Chickpea Salad Down Under

My dear friend Stephanie and her husband Michael live in Melbourne, Australia. They recently made the chickpea salad that I blogged about last week. She sent along this photo from her sunny terrace (notice the gin bottle...). Stephanie just shaved her head to raise money for leukemia research. Thanks for sharing!

Tuesday, March 13, 2007

Mediterranean Shrimp and Chickpea Salad Recipe

I was recently in Washington, DC and a former colleague took me to a fabulous brunch at the Lafayette Room of the Hay-Adams Hotel. Not having heard of the place before, I was bracing myself for the “Hey Adam!” Irish pub, but was delighted to discover this DC institution.

In 1884 two famous Americans – statesman John Hay and historian Henry Adams – built homes on the site where the Italian Renaissance mansion (built in 1928) now stands, next to Lafayette Park and the White House. I was told that this is the place for a power breakfast in DC – and as close as you can stay to the White House without being a guest of the President.

The brunch included an appetizer buffet, plated course (I had seared ahi tuna) and a dessert buffet. The food was good, plentiful and well-displayed. One item that caught my attention was the chickpea salad, which I have noticed as an increasingly popular brunch item. Their dish was mild, but I have a flavorful version which is my treat of the week.

What I love about this recipe is that you can include or exclude items based on what is in your fridge and pantry, which makes this a great last-minute dish. It can also be made without shrimp and feta for our vegetarian and vegans friends. If you omit the feta, season with salt before serving.

My father is a huge fan of chickpeas and he often extols their versatility, especially in Indian cooking where they are known as channa or chana, and are ground into flour (called gram flour or besan) and widely used in sweets and snacks. Look for more chickpea and chickpea flour recipes in the coming months.

Serves 4 as a main dish, 8-10 as a side-dish


30-40 shrimp, cooked and de-tailed
1 teaspoon red pepper flakes
1 tablespoon dried oregano
juice of two lemons

2 tablespoons olive oil
1 tablespoon cumin seeds
2 garlic gloves, minced
1/2 to 1 teaspoon red pepper flakes

2 16-ounce cans of chickpeas, rinsed and drained
1 cucumber peeled, seeded and chopped
1/2 cup oil-packed sundried tomatoes, thinly sliced
one small red onion chopped
1 bunch fresh cilantro chopped
1-1/2 cups grape tomatoes halved
6 ounces feta cheese cubed (if omitting, season with salt)
juice and zest of one lemon


1. Clean and cook (or thaw) shrimp and toss with 1 teaspoon red pepper flakes, oregano and juice of two lemons.
2. In a small saucepan over medium heat sauté cumin seeds, minced garlic and red pepper flakes in olive oil. Stir occasionally and after 3-5 minutes, cool completely.
3. Combine the rest of the ingredients in a large bowl, adding the feta and shrimp last.
4. Pour the infused oil mixture over the salad and toss to blend.

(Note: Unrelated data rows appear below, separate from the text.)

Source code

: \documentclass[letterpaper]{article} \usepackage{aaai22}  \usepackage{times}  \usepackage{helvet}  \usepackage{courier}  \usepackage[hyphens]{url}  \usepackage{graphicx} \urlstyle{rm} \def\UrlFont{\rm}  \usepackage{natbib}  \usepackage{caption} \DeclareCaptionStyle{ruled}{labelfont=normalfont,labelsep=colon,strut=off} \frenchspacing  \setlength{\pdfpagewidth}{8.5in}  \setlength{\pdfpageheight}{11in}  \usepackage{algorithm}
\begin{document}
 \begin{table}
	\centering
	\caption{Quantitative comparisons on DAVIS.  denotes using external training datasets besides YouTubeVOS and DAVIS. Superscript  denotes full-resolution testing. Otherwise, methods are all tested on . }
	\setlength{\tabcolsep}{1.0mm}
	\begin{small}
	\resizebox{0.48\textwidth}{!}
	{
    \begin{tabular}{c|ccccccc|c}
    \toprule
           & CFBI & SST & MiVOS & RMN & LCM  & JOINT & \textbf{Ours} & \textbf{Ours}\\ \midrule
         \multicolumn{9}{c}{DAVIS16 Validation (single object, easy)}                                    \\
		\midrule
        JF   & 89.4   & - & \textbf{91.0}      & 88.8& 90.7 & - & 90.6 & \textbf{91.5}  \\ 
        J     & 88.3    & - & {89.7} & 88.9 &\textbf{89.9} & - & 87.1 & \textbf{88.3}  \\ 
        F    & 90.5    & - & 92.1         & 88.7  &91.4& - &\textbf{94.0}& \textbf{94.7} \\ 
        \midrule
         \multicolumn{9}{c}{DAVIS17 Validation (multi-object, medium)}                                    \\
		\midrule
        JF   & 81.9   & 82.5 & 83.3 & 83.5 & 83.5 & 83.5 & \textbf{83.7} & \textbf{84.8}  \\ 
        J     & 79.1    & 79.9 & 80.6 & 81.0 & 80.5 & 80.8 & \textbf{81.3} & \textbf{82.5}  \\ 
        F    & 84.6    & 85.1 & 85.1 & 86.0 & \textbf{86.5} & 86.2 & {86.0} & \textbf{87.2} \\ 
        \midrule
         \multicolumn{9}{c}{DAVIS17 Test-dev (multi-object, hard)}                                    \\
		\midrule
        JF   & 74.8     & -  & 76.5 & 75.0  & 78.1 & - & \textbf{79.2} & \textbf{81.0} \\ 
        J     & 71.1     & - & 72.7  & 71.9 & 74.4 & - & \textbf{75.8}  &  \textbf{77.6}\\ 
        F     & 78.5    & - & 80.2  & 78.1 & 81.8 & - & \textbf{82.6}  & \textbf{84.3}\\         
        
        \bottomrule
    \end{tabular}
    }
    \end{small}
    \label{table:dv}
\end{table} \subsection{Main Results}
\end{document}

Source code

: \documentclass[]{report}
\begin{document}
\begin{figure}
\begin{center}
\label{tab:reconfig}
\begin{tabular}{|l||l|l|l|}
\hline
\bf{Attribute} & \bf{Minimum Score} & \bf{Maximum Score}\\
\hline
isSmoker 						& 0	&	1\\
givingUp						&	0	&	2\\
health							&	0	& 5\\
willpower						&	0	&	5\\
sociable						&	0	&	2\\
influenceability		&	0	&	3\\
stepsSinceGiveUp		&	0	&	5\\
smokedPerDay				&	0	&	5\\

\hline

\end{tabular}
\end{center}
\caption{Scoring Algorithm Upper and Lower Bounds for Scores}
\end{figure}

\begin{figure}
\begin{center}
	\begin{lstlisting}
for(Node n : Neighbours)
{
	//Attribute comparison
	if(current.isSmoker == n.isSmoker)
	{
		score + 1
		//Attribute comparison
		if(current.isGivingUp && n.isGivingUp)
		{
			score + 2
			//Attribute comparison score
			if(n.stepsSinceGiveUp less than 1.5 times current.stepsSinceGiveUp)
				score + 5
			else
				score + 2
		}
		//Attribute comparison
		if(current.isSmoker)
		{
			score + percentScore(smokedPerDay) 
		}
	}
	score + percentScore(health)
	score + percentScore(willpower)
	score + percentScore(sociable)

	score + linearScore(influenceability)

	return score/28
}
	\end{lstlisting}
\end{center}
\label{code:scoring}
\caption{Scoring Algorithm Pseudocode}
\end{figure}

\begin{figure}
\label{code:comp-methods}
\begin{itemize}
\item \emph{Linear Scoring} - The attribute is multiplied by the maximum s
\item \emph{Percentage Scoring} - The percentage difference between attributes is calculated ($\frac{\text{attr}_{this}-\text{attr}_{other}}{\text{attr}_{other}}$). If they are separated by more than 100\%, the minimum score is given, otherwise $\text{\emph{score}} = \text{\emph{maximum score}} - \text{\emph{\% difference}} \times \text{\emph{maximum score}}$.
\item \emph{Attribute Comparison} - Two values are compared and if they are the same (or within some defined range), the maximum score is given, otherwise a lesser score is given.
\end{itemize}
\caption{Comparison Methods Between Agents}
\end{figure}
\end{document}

Serve at room temperature.

This dish tastes best if prepared a day or two in advance, and stored in the fridge. Do not add feta until ready to serve.

Wednesday, March 7, 2007

Simple Healthy Chocolate Chip Pancakes Recipe

I’ve loved pancakes since I was a kid. Who wouldn’t? It’s a parent-approved, society- sanctioned main course which consists of cake doused in syrup.

Pancakes were not part of my parents’ culinary repertoire (although there is a savory Indian version called chillas or cheelas, which I hope to feature one day), so as a child I grew up eating and making pancakes from the Aunt Jemima mix. As brand marketers would be thrilled to know, I closely associated her image with my positive pancake experience.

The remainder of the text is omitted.